WHAT TO DO → Once the lines below holding the string "ovejas" are counted, give that number alone.

-------------------------

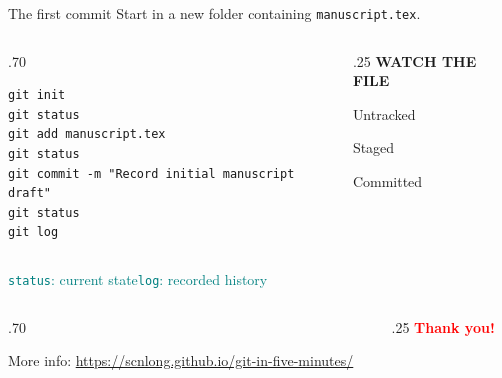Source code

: \documentclass[aspectratio=169]{beamer}
\newcommand{\labeltext}[1]{{\color{Teal}\fontsize{13}{17}\selectfont\bfseries #1}}
\newcommand{\smalltext}[1]{{\fontsize{18}{24}\selectfont #1}}
\begin{document}
\begin{frame}[t,fragile]{The first commit}
\smalltext{Start in a new folder containing \texttt{manuscript.tex}.}\par
\vspace{8mm}
\begin{columns}[T,onlytextwidth]
\begin{column}{.70\textwidth}
\begin{lstlisting}
git init
git status
git add manuscript.tex
git status
git commit -m "Record initial manuscript draft"
git status
git log
\end{lstlisting}
\end{column}
\begin{column}{.25\textwidth}
\labeltext{WATCH THE FILE}\par\vspace{6mm}
\smalltext{Untracked\par\vspace{6mm}Staged\par\vspace{6mm}Committed}
\end{column}
\end{columns}
\vfill
\smalltext{\textcolor{Teal}{\texttt{status}: current state\hspace{12mm}\texttt{log}: recorded history}}\par
\vspace{6mm}
\begin{columns}[T,onlytextwidth]
\begin{column}{.70\textwidth}
\smalltext{More info: \url{https://scnlong.github.io/git-in-five-minutes/}\par}
\end{column}
\begin{column}{.25\textwidth}
\labeltext{\textcolor{red}{\LARGE{Thank you!}}}\par\vspace{6mm}
\end{column}
\end{columns}
\end{frame}
\end{document}
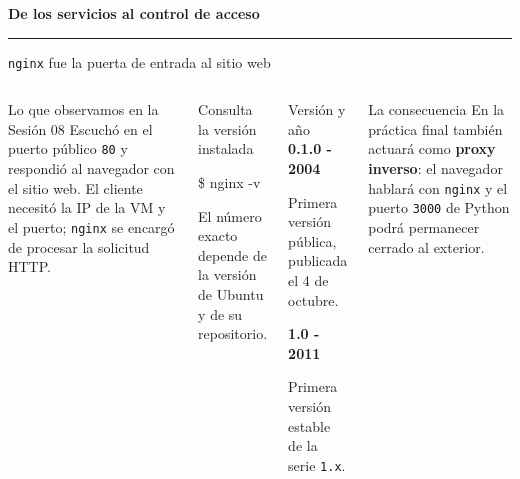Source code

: \documentclass[aspectratio=169,10pt,c]{beamer}
\begin{document}
\begin{frame}[plain]
\vfill
\begin{center}
{\fontsize{29}{34}\selectfont\bfseries De los servicios al control de acceso}
\par\vspace{4mm}
{\color{utpRojo}\rule{8.5cm}{1.2pt}}
\end{center}
\vfill
\end{frame}

\begin{frame}{\texttt{nginx} fue la puerta de entrada al sitio web}
\begin{columns}[T,onlytextwidth]
\begin{block}{Lo que observamos en la Sesión 08}
\small Escuchó en el puerto público \texttt{80} y respondió al navegador con el sitio web. El cliente necesitó la IP de la VM y el puerto; \texttt{nginx} se encargó de procesar la solicitud HTTP.
\end{block}
\begin{exampleblock}{Consulta la versión instalada}
\begin{terminal}\footnotesize
\$ nginx -v
\end{terminal}
\small El número exacto depende de la versión de Ubuntu y de su repositorio.
\end{exampleblock}
\begin{exampleblock}{Versión y año}
\small
\textbf{0.1.0 - 2004}\par
Primera versión pública, publicada el 4 de octubre.\par\medskip
\textbf{1.0 - 2011}\par
Primera versión estable de la serie \texttt{1.x}.
\end{exampleblock}
\begin{alertblock}{La consecuencia}
\small En la práctica final también actuará como \textbf{proxy inverso}: el navegador hablará con \texttt{nginx} y el puerto \texttt{3000} de Python podrá permanecer cerrado al exterior.
\end{alertblock}
\end{columns}
\end{frame}
\end{document}
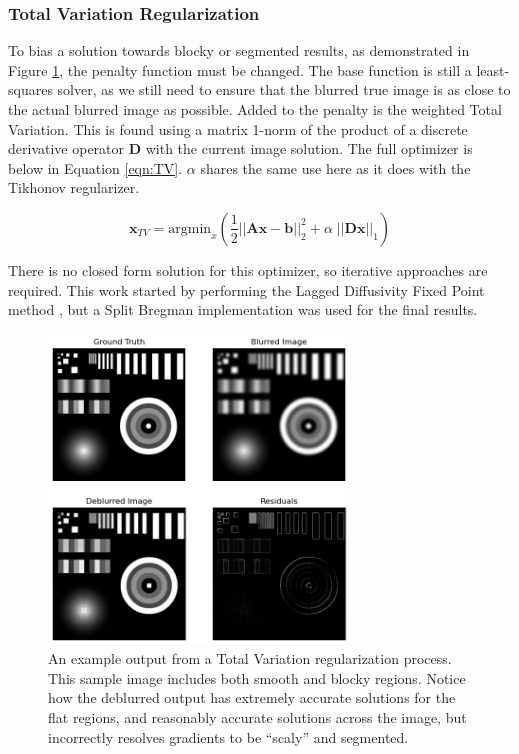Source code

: \documentclass[letterpaper, 11pt, titlepage, twocolumn]{article}
\begin{document}
\subsubsection{Total Variation Regularization}
To bias a solution towards blocky or segmented results, as demonstrated in Figure \ref{fig:tv_demo}, the penalty function must be changed. The base function is still a least-squares solver, as we still need to ensure that the blurred true image is as close to the actual blurred image as possible. Added to the penalty is the weighted Total Variation. This is found using a matrix 1-norm of the product of a discrete derivative operator \textbf{D} with the current image solution. The full optimizer is below in Equation \eqref{eqn:TV}. $\alpha$ shares the same use here as it does with the Tikhonov regularizer.

\begin{equation}
  \label{eqn:TV}
  \mathbf{x}_{TV}=\textrm{argmin}_x\left(\frac{1}{2}||\mathbf{Ax}-\mathbf{b}||^2_2 + \alpha\; ||\mathbf{Dx}||_1\right)
\end{equation}

There is no closed form solution for this optimizer, so iterative approaches are required. This work started by performing the Lagged Diffusivity Fixed Point method \cite{vogel_computational_2002}, but a Split Bregman implementation was used for the final results. \cite{getreuer_total_2012}

\begin{figure}[H]
  \centering
  \includegraphics[width=8cm]{demo_tv.png}
  \caption{An example output from a Total Variation regularization process. This sample image includes both smooth and blocky regions. Notice how the deblurred output has extremely accurate solutions for the flat regions, and reasonably accurate solutions across the image, but incorrectly resolves gradients to be ``scaly'' and segmented.}
  \label{fig:tv_demo}
\end{figure}
\end{document}
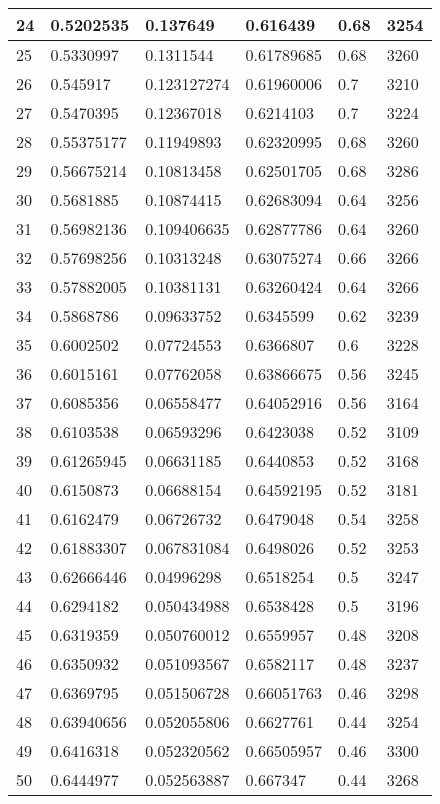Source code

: \begin{longtable}{|l|l|l|l|l|l|}
24 & 0.5202535 & 0.137649 & 0.616439 & 0.68 & 3254 \\ \hline 
25 & 0.5330997 & 0.1311544 & 0.61789685 & 0.68 & 3260 \\ \hline 
26 & 0.545917 & 0.123127274 & 0.61960006 & 0.7 & 3210 \\ \hline 
27 & 0.5470395 & 0.12367018 & 0.6214103 & 0.7 & 3224 \\ \hline 
28 & 0.55375177 & 0.11949893 & 0.62320995 & 0.68 & 3260 \\ \hline 
29 & 0.56675214 & 0.10813458 & 0.62501705 & 0.68 & 3286 \\ \hline 
30 & 0.5681885 & 0.10874415 & 0.62683094 & 0.64 & 3256 \\ \hline 
31 & 0.56982136 & 0.109406635 & 0.62877786 & 0.64 & 3260 \\ \hline 
32 & 0.57698256 & 0.10313248 & 0.63075274 & 0.66 & 3266 \\ \hline 
33 & 0.57882005 & 0.10381131 & 0.63260424 & 0.64 & 3266 \\ \hline 
34 & 0.5868786 & 0.09633752 & 0.6345599 & 0.62 & 3239 \\ \hline 
35 & 0.6002502 & 0.07724553 & 0.6366807 & 0.6 & 3228 \\ \hline 
36 & 0.6015161 & 0.07762058 & 0.63866675 & 0.56 & 3245 \\ \hline 
37 & 0.6085356 & 0.06558477 & 0.64052916 & 0.56 & 3164 \\ \hline 
38 & 0.6103538 & 0.06593296 & 0.6423038 & 0.52 & 3109 \\ \hline 
39 & 0.61265945 & 0.06631185 & 0.6440853 & 0.52 & 3168 \\ \hline 
40 & 0.6150873 & 0.06688154 & 0.64592195 & 0.52 & 3181 \\ \hline 
41 & 0.6162479 & 0.06726732 & 0.6479048 & 0.54 & 3258 \\ \hline 
42 & 0.61883307 & 0.067831084 & 0.6498026 & 0.52 & 3253 \\ \hline 
43 & 0.62666446 & 0.04996298 & 0.6518254 & 0.5 & 3247 \\ \hline 
44 & 0.6294182 & 0.050434988 & 0.6538428 & 0.5 & 3196 \\ \hline 
45 & 0.6319359 & 0.050760012 & 0.6559957 & 0.48 & 3208 \\ \hline 
46 & 0.6350932 & 0.051093567 & 0.6582117 & 0.48 & 3237 \\ \hline 
47 & 0.6369795 & 0.051506728 & 0.66051763 & 0.46 & 3298 \\ \hline 
48 & 0.63940656 & 0.052055806 & 0.6627761 & 0.44 & 3254 \\ \hline 
49 & 0.6416318 & 0.052320562 & 0.66505957 & 0.46 & 3300 \\ \hline 
50 & 0.6444977 & 0.052563887 & 0.667347 & 0.44 & 3268 \\ \hline 
\end{longtable}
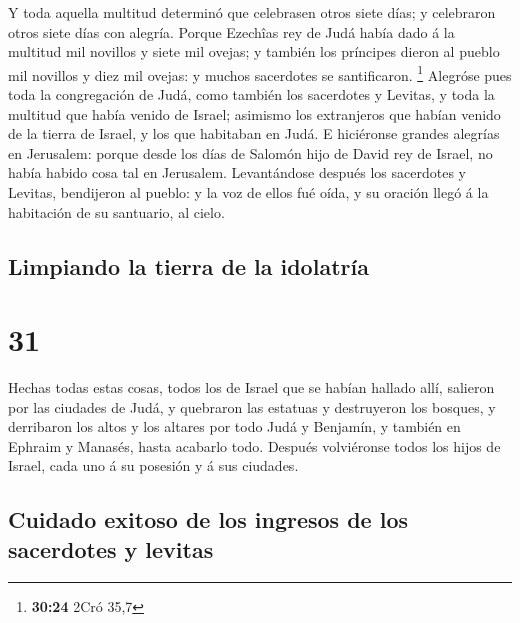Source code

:  Y toda aquella multitud determinó que celebrasen otros
siete días; y celebraron otros siete días con alegría. 
Porque Ezechîas rey de Judá había dado á la multitud mil novillos y
siete mil ovejas; y también los príncipes dieron al pueblo mil novillos
y diez mil ovejas: y muchos sacerdotes se santificaron. \footnote{\textbf{30:24}
  2Cró 35,7}  Alegróse pues toda la congregación de Judá,
como también los sacerdotes y Levitas, y toda la multitud que había
venido de Israel; asimismo los extranjeros que habían venido de la
tierra de Israel, y los que habitaban en Judá.  E
hiciéronse grandes alegrías en Jerusalem: porque desde los días de
Salomón hijo de David rey de Israel, no había habido cosa tal en
Jerusalem.  Levantándose después los sacerdotes y Levitas,
bendijeron al pueblo: y la voz de ellos fué oída, y su oración llegó á
la habitación de su santuario, al cielo.

\hypertarget{limpiando-la-tierra-de-la-idolatruxeda}{%
\subsection{Limpiando la tierra de la
idolatría}\label{limpiando-la-tierra-de-la-idolatruxeda}}

\hypertarget{section-30}{%
\section{31}\label{section-30}}

 Hechas todas estas cosas, todos los de Israel que se habían
hallado allí, salieron por las ciudades de Judá, y quebraron las
estatuas y destruyeron los bosques, y derribaron los altos y los altares
por todo Judá y Benjamín, y también en Ephraim y Manasés, hasta acabarlo
todo. Después volviéronse todos los hijos de Israel, cada uno á su
posesión y á sus ciudades.

\hypertarget{cuidado-exitoso-de-los-ingresos-de-los-sacerdotes-y-levitas}{%
\subsection{Cuidado exitoso de los ingresos de los sacerdotes y
levitas}\label{cuidado-exitoso-de-los-ingresos-de-los-sacerdotes-y-levitas}}

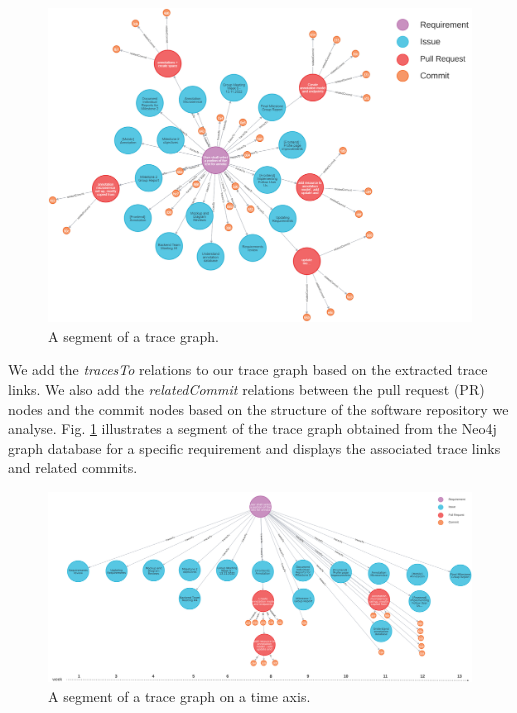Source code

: \begin{figure}[htb]
    \centering
    \includegraphics[width=1\linewidth]{figs/rawTraceGraph.png}
    \caption{A segment of a trace graph.}
    \label{fig:rawtracegraph}
  \end{figure}

  We add the \emph{tracesTo} relations to our trace graph based on the extracted trace links. We also add the \emph{relatedCommit} relations between the pull request (PR) nodes and the commit nodes based on the structure of the software repository we analyse. Fig. \ref{fig:rawtracegraph} illustrates a segment of the trace graph obtained from the Neo4j graph database for a specific requirement and displays the associated trace links and related commits.

\begin{figure}[htb]
    \centering
    \includegraphics[width=.99\linewidth]{figs/traceGraph.png}
    \caption{A segment of a trace graph on a time axis.}
    \label{fig:tracegraph}
\end{figure}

-------------------------

RESULT OF THIS EXERCISE → 2